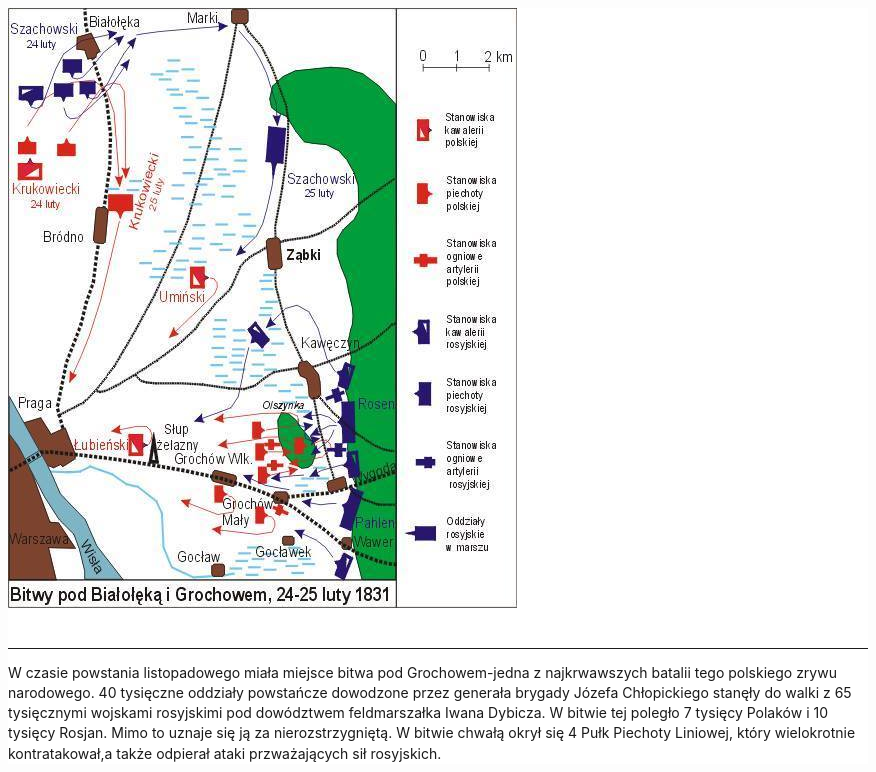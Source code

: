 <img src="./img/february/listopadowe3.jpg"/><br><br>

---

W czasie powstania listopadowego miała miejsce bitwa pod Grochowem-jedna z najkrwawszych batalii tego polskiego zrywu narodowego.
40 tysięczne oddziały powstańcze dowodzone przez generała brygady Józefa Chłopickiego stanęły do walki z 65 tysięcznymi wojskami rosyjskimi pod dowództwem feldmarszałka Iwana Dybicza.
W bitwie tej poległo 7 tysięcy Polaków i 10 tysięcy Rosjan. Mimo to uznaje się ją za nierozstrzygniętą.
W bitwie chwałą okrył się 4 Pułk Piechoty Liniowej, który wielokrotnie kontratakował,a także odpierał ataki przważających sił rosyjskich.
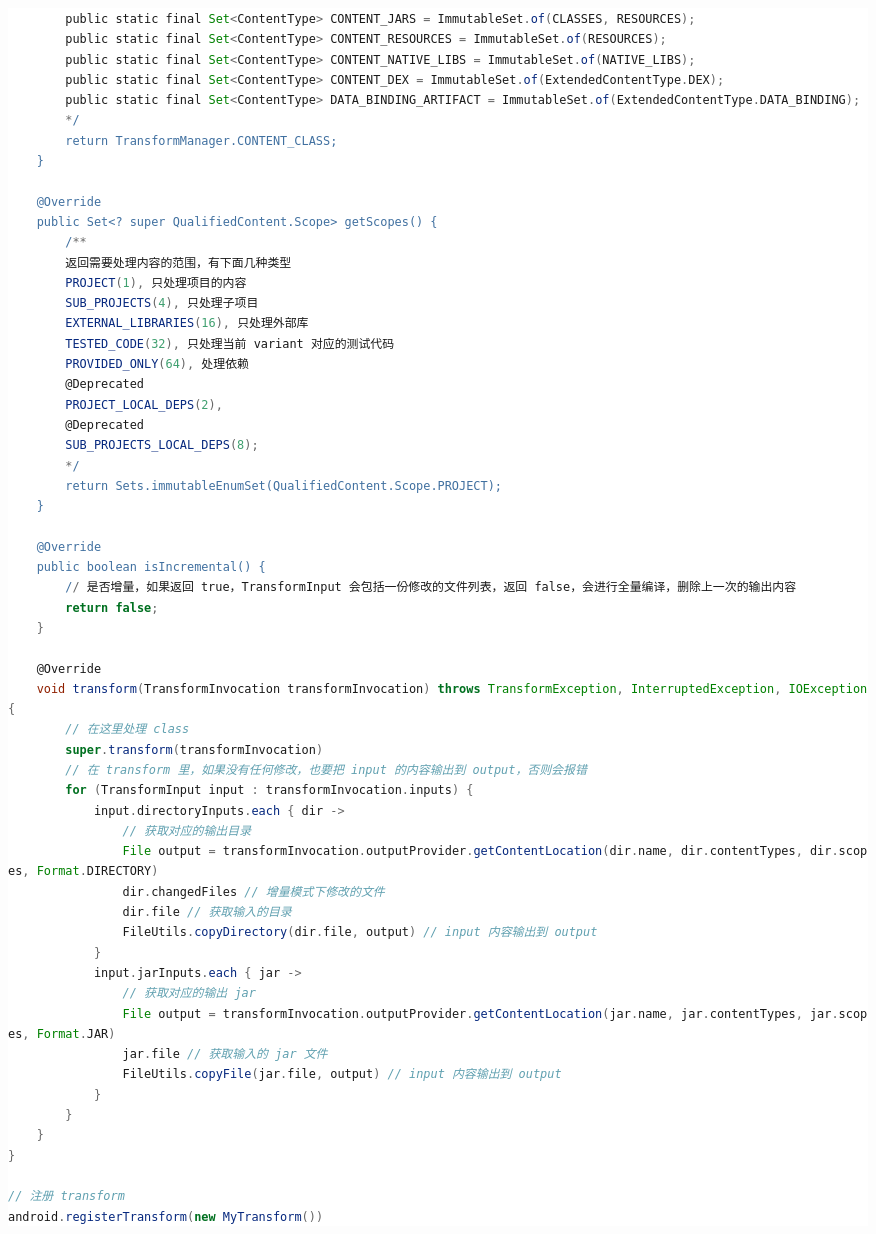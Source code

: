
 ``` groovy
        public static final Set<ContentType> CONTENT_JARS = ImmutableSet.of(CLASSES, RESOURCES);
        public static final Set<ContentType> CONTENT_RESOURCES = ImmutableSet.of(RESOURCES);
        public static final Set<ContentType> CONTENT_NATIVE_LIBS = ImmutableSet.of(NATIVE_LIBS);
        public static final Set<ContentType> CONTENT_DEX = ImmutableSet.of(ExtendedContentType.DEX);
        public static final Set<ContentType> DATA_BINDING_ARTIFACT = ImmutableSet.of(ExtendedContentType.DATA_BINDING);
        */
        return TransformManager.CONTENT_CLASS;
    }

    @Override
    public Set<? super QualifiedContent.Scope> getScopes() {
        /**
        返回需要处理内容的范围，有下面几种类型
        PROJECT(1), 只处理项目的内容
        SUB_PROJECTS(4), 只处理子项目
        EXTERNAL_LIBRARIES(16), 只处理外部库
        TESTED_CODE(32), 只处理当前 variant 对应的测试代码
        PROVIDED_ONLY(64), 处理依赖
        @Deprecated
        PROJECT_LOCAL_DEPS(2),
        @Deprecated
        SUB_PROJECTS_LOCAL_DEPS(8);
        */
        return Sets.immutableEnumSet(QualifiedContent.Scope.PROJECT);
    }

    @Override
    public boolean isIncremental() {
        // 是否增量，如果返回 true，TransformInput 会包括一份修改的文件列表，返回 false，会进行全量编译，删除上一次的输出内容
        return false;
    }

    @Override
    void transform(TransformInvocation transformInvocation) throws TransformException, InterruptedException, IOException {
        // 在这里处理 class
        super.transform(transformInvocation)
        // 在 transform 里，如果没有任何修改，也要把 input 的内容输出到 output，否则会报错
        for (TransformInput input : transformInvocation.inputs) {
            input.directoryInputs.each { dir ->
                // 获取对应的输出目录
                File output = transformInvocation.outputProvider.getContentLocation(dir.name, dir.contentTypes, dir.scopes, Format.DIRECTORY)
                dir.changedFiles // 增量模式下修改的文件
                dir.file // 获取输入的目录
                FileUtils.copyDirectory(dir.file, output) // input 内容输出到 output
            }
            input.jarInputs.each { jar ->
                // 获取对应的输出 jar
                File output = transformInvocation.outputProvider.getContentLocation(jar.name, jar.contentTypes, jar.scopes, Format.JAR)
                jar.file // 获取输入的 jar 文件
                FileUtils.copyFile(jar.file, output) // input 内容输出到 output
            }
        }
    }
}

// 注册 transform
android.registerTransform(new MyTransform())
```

- Task to complete
In the listing, find all lines with the string "ExtendedContentType" and copy them.

- Result of this task
        public static final Set<ContentType> CONTENT_DEX = ImmutableSet.of(ExtendedContentType.DEX);
        public static final Set<ContentType> DATA_BINDING_ARTIFACT = ImmutableSet.of(ExtendedContentType.DATA_BINDING);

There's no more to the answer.